WRN Inhibition Leads to its Chromatin-Associated Degradation Via the PIAS4-RNF4-p97/VCP Axis

Abstract Synthetic lethality, the concept in which the co-occurrence of two genetic events leads to cell death while either single event alone does not, is an attractive strategy for targeted cancer therapies. A recent example of synthetic lethality as a therapeutic paradigm is the observation that cancer cells with high levels of microsatellite instability (MSI-H) are dependent on the Werner (WRN) RecQ helicase for survival. However, the mechanisms that regulate WRN spatiotemporal dynamics are not fully understood.
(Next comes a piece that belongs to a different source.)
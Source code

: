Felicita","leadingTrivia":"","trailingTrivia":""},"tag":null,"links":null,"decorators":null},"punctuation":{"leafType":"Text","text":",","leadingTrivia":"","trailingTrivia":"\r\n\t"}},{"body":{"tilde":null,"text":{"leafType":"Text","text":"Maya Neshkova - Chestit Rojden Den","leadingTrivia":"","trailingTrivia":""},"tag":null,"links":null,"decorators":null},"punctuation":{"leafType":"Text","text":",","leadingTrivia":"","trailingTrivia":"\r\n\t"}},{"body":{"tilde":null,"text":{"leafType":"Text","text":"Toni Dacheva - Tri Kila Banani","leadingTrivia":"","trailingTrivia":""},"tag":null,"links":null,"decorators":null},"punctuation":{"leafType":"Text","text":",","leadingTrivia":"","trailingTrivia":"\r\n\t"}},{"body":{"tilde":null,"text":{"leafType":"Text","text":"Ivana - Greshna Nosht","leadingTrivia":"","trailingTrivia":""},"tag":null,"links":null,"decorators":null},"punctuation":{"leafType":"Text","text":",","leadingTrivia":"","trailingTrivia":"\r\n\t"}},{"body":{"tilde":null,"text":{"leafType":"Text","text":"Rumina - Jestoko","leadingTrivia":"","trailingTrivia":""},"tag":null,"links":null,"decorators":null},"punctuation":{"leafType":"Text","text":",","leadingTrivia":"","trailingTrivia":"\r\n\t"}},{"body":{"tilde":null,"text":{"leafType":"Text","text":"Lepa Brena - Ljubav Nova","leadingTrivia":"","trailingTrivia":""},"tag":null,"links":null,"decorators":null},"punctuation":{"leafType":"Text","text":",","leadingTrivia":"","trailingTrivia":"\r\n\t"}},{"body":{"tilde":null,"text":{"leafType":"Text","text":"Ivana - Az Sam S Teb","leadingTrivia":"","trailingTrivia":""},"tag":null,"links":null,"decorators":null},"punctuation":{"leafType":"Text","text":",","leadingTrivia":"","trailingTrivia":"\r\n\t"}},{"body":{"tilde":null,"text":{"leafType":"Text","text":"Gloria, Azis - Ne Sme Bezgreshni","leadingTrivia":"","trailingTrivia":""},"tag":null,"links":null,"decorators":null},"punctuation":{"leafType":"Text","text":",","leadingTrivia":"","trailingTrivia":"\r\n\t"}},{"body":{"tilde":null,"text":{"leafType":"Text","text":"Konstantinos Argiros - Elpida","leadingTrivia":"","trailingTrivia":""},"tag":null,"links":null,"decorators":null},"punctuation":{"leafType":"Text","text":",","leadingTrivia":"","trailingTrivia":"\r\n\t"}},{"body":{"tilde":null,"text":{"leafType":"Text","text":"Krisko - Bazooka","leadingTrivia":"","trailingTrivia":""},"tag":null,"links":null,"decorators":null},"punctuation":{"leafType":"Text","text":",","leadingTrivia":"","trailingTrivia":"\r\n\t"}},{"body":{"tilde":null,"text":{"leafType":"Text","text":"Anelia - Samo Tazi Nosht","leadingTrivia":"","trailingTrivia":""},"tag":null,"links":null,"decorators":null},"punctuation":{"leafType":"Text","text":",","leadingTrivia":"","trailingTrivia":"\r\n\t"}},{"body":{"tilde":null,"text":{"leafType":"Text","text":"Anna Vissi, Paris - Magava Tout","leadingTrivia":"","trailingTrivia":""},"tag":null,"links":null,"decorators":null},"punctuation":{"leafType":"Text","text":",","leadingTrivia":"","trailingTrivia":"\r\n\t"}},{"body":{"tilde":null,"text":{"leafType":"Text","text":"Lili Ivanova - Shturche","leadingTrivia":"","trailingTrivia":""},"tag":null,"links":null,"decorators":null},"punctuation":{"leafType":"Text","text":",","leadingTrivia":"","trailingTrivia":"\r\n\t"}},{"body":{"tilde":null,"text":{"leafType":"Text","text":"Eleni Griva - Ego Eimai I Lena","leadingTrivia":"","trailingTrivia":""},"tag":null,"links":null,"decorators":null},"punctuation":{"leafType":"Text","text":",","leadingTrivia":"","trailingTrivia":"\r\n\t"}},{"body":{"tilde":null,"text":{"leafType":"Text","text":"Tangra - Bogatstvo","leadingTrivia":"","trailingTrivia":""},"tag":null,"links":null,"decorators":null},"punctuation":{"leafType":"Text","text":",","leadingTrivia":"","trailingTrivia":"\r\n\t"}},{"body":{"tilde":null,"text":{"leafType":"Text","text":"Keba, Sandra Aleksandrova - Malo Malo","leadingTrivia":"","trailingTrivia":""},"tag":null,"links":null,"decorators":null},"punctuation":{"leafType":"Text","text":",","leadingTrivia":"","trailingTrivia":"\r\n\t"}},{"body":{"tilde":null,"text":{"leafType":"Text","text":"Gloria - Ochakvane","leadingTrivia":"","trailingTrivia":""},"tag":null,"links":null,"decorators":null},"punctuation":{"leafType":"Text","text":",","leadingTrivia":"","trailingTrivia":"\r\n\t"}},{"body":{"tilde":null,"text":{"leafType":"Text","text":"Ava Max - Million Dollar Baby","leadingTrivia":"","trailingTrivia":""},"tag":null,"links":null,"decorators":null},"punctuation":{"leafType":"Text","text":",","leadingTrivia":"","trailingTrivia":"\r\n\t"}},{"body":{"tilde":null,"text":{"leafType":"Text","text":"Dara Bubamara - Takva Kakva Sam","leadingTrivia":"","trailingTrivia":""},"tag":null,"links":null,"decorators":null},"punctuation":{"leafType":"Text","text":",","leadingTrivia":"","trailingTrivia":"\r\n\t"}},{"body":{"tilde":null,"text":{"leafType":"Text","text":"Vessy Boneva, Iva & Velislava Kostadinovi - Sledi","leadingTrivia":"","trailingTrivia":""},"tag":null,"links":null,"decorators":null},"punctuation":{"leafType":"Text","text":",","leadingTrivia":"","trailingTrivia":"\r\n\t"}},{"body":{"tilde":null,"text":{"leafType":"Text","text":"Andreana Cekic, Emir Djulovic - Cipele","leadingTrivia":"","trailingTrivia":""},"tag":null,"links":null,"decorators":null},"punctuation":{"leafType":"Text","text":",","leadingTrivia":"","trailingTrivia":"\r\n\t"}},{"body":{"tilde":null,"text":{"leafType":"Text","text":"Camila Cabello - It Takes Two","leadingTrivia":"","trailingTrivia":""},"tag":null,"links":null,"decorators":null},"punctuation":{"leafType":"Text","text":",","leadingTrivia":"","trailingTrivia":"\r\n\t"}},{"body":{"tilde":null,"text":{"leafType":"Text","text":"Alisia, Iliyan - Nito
In this study, we used our single molecule tracking (SMT) platform in combination with a recently disclosed WRN inhibitor to gain insights into WRN’s dynamic localization within the nuclei of live cancer cells. We observe that WRN inhibition results in the helicase becoming trapped on chromatin, requiring p97/VCP for extraction and shuttling to the proteasome for degradation. Interestingly, this sequence of events resulting in WRN degradation appears to be MSI-H dependent. Using a phenotypic screen, we identify the PIAS4-RNF4 axis as the pathway responsible for WRN degradation and show that co-inhibition of WRN and SUMOylation has an additive toxic effect in MSI-H cells. Taken together, our work elucidates a novel regulatory mechanism for WRN. Gaining a deeper understanding into this regulatory pathway for WRN can aid in the identification of new high value targets for targeted cancer therapies.